Records from a data collection:
◇ ◇ ◇ ◇ ◇ ◇ ◇
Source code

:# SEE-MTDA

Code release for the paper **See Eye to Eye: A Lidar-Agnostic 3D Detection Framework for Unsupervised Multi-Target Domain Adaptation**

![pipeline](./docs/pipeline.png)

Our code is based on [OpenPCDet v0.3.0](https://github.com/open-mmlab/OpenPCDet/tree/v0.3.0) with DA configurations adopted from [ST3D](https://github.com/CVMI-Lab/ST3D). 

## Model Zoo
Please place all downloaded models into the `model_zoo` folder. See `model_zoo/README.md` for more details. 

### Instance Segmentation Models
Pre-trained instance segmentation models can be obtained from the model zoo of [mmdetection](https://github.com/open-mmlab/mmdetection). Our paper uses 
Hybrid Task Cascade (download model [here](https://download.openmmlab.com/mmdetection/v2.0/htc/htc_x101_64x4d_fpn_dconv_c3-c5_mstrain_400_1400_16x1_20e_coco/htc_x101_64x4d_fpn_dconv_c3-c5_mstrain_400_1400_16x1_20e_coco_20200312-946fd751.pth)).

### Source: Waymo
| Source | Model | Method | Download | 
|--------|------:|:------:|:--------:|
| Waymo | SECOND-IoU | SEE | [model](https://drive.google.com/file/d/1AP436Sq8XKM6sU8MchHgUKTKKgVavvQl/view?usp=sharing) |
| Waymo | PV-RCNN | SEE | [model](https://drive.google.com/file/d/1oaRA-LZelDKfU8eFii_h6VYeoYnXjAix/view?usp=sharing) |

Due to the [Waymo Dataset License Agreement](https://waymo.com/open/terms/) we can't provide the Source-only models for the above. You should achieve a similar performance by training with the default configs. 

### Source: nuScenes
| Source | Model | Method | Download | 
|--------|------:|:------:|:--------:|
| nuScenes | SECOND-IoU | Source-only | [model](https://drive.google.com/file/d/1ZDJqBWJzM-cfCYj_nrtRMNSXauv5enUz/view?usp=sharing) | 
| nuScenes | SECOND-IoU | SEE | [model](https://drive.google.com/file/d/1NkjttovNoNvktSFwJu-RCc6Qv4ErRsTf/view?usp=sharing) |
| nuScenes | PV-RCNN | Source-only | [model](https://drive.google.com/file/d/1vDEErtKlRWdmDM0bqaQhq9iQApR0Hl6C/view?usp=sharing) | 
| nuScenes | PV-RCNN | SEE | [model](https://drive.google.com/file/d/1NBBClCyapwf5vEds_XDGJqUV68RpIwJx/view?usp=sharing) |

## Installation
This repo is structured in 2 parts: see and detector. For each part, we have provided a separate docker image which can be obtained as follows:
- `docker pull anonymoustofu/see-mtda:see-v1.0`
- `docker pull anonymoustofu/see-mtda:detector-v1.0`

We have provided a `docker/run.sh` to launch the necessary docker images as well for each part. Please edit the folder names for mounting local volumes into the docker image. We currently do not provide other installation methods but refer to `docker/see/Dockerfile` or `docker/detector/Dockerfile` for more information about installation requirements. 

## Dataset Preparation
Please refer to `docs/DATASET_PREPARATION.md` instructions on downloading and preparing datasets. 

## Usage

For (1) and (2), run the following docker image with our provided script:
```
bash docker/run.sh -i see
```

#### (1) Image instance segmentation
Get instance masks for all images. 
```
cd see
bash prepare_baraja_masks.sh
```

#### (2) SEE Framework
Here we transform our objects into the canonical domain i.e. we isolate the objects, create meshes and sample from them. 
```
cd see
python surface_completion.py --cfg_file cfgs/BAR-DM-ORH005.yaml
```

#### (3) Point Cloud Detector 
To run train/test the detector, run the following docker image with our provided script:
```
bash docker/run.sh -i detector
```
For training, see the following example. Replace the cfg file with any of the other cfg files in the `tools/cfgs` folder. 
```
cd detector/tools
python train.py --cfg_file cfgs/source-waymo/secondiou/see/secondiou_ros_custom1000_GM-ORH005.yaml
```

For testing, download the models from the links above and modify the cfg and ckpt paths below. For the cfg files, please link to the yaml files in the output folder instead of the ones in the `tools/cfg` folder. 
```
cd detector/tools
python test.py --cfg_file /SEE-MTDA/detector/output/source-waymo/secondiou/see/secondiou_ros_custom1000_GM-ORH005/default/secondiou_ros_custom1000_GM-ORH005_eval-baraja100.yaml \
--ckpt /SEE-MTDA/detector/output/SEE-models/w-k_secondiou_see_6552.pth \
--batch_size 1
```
◇ ◇ ◇ ◇ ◇ ◇ ◇
What this task involves:
Nothing but a number should be given: the count of lines in the records that contain the word "pull".

Task result:
2